Set up the dishwasher to run a heavy load when you go to bed, and the cost per kilowatt maybe a third of what you’d pay if it ran during the day. You may also find that the AC is running heavily during the hottest part of the day.

Could you alter the thermal profile of your home so that it uses less energy while keeping you comfortable, such as not trying to keep the house at 65 when you’re at work? If you cannot get the house comfortable without the AC running full blast all the time, you may need to have the air conditioner repaired or replaced with a more powerful unit.

Check for Leaks

If you’ve ever heard the joke that you’re not heating the neighborhood, recognize that there is an element of truth to that joke. When you leave the door open while you’re bringing in groceries or getting the mail, you’re wasting the energy used to heat or cool that air. Gaps in your window frame and window stripping cost you the same way.

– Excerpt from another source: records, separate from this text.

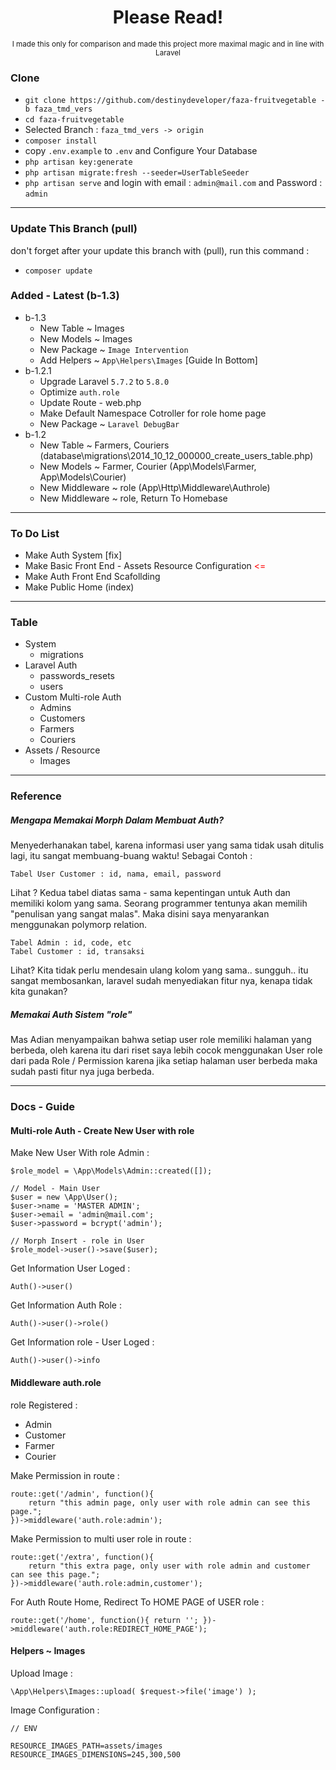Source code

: <div align="center">
    <h1>
        Please Read!
    </h1>
    <small>
        I made this only for comparison and made this project more maximal magic and in line with Laravel
    </small>
</div>

### Clone
* `git clone https://github.com/destinydeveloper/faza-fruitvegetable -b faza_tmd_vers`
* `cd faza-fruitvegetable`
* Selected Branch : `faza_tmd_vers -> origin`
* `composer install`
* copy `.env.example` to `.env` and Configure Your Database
* `php artisan key:generate`
* `php artisan migrate:fresh --seeder=UserTableSeeder`
* `php artisan serve` and login with email : `admin@mail.com` and Password : `admin`
<hr>

### Update This Branch (pull)
don't forget after your update this branch with (pull), run this command :
* `composer update`

### Added - Latest (b-1.3)
- b-1.3
    * New Table ~ Images
    * New Models ~ Images
    * New Package ~ `Image Intervention`
    * Add Helpers ~ `App\Helpers\Images` [Guide In Bottom]
- b-1.2.1
    * Upgrade Laravel `5.7.2` to `5.8.0`
    * Optimize `auth.role`
    * Update Route - web.php
    * Make Default Namespace Cotroller for role home page
    * New Package ~ `Laravel DebugBar`
- b-1.2
    * New Table ~ Farmers, Couriers (database\migrations\2014_10_12_000000_create_users_table.php)
    * New Models ~ Farmer, Courier (App\Models\Farmer, App\Models\Courier)
    * New Middleware ~ role (App\Http\Middleware\Authrole)
    * New Middleware ~ role, Return To Homebase
<hr>

### To Do List
* Make Auth System  [fix]
* Make Basic Front End - Assets Resource Configuration <span style="color: red !important;"> <= </span>
* Make Auth Front End Scafollding 
* Make Public Home (index)
<hr>

### Table
- System
    * migrations
- Laravel Auth
    * passwords_resets
    * users
- Custom Multi-role Auth
    * Admins
    * Customers
    * Farmers
    * Couriers
- Assets / Resource
    * Images

<hr>

### Reference
##### Mengapa Memakai Morph Dalam Membuat Auth?
Menyederhanakan tabel, karena informasi user yang sama tidak usah ditulis lagi, itu sangat membuang-buang waktu! Sebagai Contoh :
```Tabel User Admin  : id, nama, email, password
Tabel User Customer : id, nama, email, password
```
Lihat ? Kedua tabel diatas sama - sama kepentingan untuk Auth dan memiliki kolom yang sama. Seorang programmer tentunya akan memilih "penulisan yang sangat malas". Maka disini saya menyarankan menggunakan polymorp relation. 
```Tabel Users : id, nama, email, password, role_type, role_id
Tabel Admin : id, code, etc
Tabel Customer : id, transaksi
```
Lihat? Kita tidak perlu mendesain ulang kolom yang sama.. sungguh.. itu sangat membosankan, laravel sudah menyediakan fitur nya, kenapa tidak kita gunakan?
##### Memakai Auth Sistem "role"
Mas Adian menyampaikan bahwa setiap user role memiliki halaman yang berbeda, oleh karena itu dari riset saya lebih cocok menggunakan User role dari pada Role / Permission karena jika setiap halaman user berbeda maka sudah pasti fitur nya juga berbeda.

<hr>

### Docs - Guide
#### Multi-role Auth - Create New User with role
Make New User With role Admin :
```// Model - role User
$role_model = \App\Models\Admin::created([]);

// Model - Main User
$user = new \App\User();
$user->name = 'MASTER ADMIN';
$user->email = 'admin@mail.com';
$user->password = bcrypt('admin');

// Morph Insert - role in User
$role_model->user()->save($user);
```

Get Information User Loged :
```
Auth()->user()
```


Get Information Auth Role :
```
Auth()->user()->role()
```

Get Information role - User Loged :
```
Auth()->user()->info
```

#### Middleware auth.role
role Registered :
* Admin
* Customer
* Farmer
* Courier

Make Permission in route :
```
route::get('/admin', function(){
    return "this admin page, only user with role admin can see this page.";
})->middleware('auth.role:admin');
```
Make Permission to multi user role in route :
```
route::get('/extra', function(){
    return "this extra page, only user with role admin and customer can see this page.";
})->middleware('auth.role:admin,customer');
```

For Auth Route Home, Redirect To HOME PAGE of USER role :
```
route::get('/home', function(){ return ''; })->middleware('auth.role:REDIRECT_HOME_PAGE');
```

#### Helpers ~ Images
Upload Image :
```
\App\Helpers\Images::upload( $request->file('image') );
```

Image Configuration :
```
// ENV

RESOURCE_IMAGES_PATH=assets/images
RESOURCE_IMAGES_DIMENSIONS=245,300,500
```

Leaks in your hot water heater waste both water and the energy used to heat it. Look for water leaks when you suspect them, too. Not only does this damage the structure of your home and wastewater, but damp insulation has a fraction of the thermal value of dry insulation. This is how a water leak could be contributing to your higher energy bills.

There are a number of things you can do to reduce your energy and water bills without radically changing your lifestyle. Then you’ll be able to save the Earth’s resources and money at the same time. It is truly a win-win for everyone.